Donald Trump has falsely declared victory and vowed to go to the Supreme Court to stop vote the 2020 election – confirming some Americans’ worst fears that he would undermine the democratic process.
So what happens if the president loses and refuses to leave the White House?
On Friday Andrew Bates, a spokesman for Joe Biden’s campaign, said: “The United States government is perfectly capable of escorting trespassers out of the White House.”
This isn’t the first time the question has become one of national importance: Each time the president has suggested he will only accept the results of an election if they were in his favour, media outlets have explored the constitutional limits he would face in disputing his dismissal from the Oval Office.
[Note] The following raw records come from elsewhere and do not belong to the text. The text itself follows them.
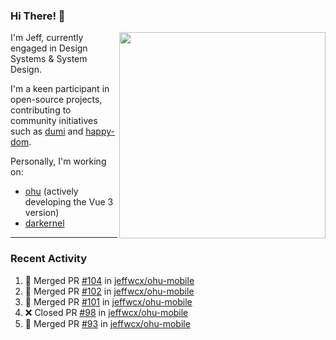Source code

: ### Hi There! 👋

[<img src="https://github-contribution-stats.vercel.app/api/?username=jeffwcx" align="right" width="330" />](https://github.com/jeffwcx)

I'm Jeff, currently engaged in Design Systems & System Design.

I'm a keen participant in open-source projects, contributing to community initiatives such as [dumi](https://github.com/umijs/dumi) and [happy-dom](https://github.com/capricorn86/happy-dom).

Personally, I'm working on: 
+ [ohu](https://github.com/jeffwcx/ohu-mobile) (actively developing the Vue 3 version)
+ [darkernel](https://github.com/darkernel)


----

### Recent Activity

<!--START_SECTION:activity-->
1. 🎉 Merged PR [#104](https://github.com/jeffwcx/ohu-mobile/pull/104) in [jeffwcx/ohu-mobile](https://github.com/jeffwcx/ohu-mobile)
2. 🎉 Merged PR [#102](https://github.com/jeffwcx/ohu-mobile/pull/102) in [jeffwcx/ohu-mobile](https://github.com/jeffwcx/ohu-mobile)
3. 🎉 Merged PR [#101](https://github.com/jeffwcx/ohu-mobile/pull/101) in [jeffwcx/ohu-mobile](https://github.com/jeffwcx/ohu-mobile)
4. ❌ Closed PR [#98](https://github.com/jeffwcx/ohu-mobile/pull/98) in [jeffwcx/ohu-mobile](https://github.com/jeffwcx/ohu-mobile)
5. 🎉 Merged PR [#93](https://github.com/jeffwcx/ohu-mobile/pull/93) in [jeffwcx/ohu-mobile](https://github.com/jeffwcx/ohu-mobile)
<!--END_SECTION:activity-->
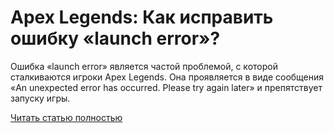# Apex Legends: Как исправить ошибку «launch error»?



Ошибка «launch error» является частой проблемой, с которой сталкиваются игроки Apex Legends. Она проявляется в виде сообщения «An unexpected error has occurred. Please try again later» и препятствует запуску игры.

[Читать статью полностью](https://xyberbara.com/gaming/oshibka-zapuska-launch-error-v-apex-legends/)
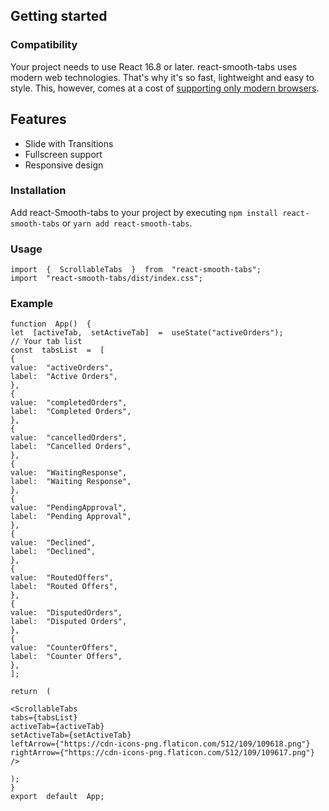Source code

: ﻿## Getting started

### Compatibility

Your project needs to use React 16.8 or later.
react-smooth-tabs uses modern web technologies. That's why it's so fast, lightweight and easy to style. This, however, comes at a cost of [supporting only modern browsers](https://caniuse.com/#feat=internationalization).

## Features

- Slide with Transitions
- Fullscreen support
- Responsive design

### Installation

[](https://www.npmjs.com/package/react-smooth-tabs#installation)

Add react-Smooth-tabs to your project by executing `npm install react-smooth-tabs` or `yarn add react-smooth-tabs`.

### Usage

    import  {  ScrollableTabs  }  from  "react-smooth-tabs";
    import  "react-smooth-tabs/dist/index.css";

### Example

    function  App()  {
    let  [activeTab,  setActiveTab]  =  useState("activeOrders");
    // Your tab list
    const  tabsList  =  [
    {
    value:  "activeOrders",
    label:  "Active Orders",
    },
    {
    value:  "completedOrders",
    label:  "Completed Orders",
    },
    {
    value:  "cancelledOrders",
    label:  "Cancelled Orders",
    },
    {
    value:  "WaitingResponse",
    label:  "Waiting Response",
    },
    {
    value:  "PendingApproval",
    label:  "Pending Approval",
    },
    {
    value:  "Declined",
    label:  "Declined",
    },
    {
    value:  "RoutedOffers",
    label:  "Routed Offers",
    },
    {
    value:  "DisputedOrders",
    label:  "Disputed Orders",
    },
    {
    value:  "CounterOffers",
    label:  "Counter Offers",
    },
    ];

    return  (

    <ScrollableTabs
    tabs={tabsList}
    activeTab={activeTab}
    setActiveTab={setActiveTab}
    leftArrow={"https://cdn-icons-png.flaticon.com/512/109/109618.png"}
    rightArrow={"https://cdn-icons-png.flaticon.com/512/109/109617.png"}
    />

    );
    }
    export  default  App;
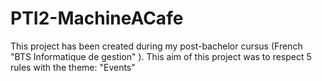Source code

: PTI2-MachineACafe
=================

This project has been created during my post-bachelor cursus (French "BTS Informatique de gestion" ). This aim of this project was to respect 5 rules with the theme: "Events"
Former Vice President Joe Biden has prepared his own army of attorneys and constitutional law experts to counter the president’s legal challenges on everything from expanded mail-in voting during the coronavirus pandemic to alleged instances of voter fraud, which Mr Trump has claimed without evidence.
Mr Biden has insisted federal officials “will escort [Mr Trump] from the White House with great dispatch” if he loses the election.
What’s perhaps most concerning about the president’s apparent threats not to concede in the election is how the country lacks precedent for dealing with such a scenario.
The peaceful transition of power is a bedrock of American society, and in past examples of contentious elections, resolutions had been made long before any refusal to concede.
On previous occasions in the history of the United States, when the presidency was in any way contested, cooler heads have prevailed in the interest of the peaceful transfer of power.
Richard Nixon conceded to John F Kennedy in 1960 amid several accusations of vote rigging for the Democrat, for instance. Vice president Al Gore accepted the Supreme Court’s ruling that George Bush had won the 2000 presidential election even though there were significant questions about the integrity of the results in Florida.
Paul Quirk, a professor of political science at the University of British Columbia, previously told The Independent it would put law enforcement in an awkward position.
“At some point, the question would become: whose orders do law enforcement obey? Because it would ultimately become a matter of the use of force in one direction or another.”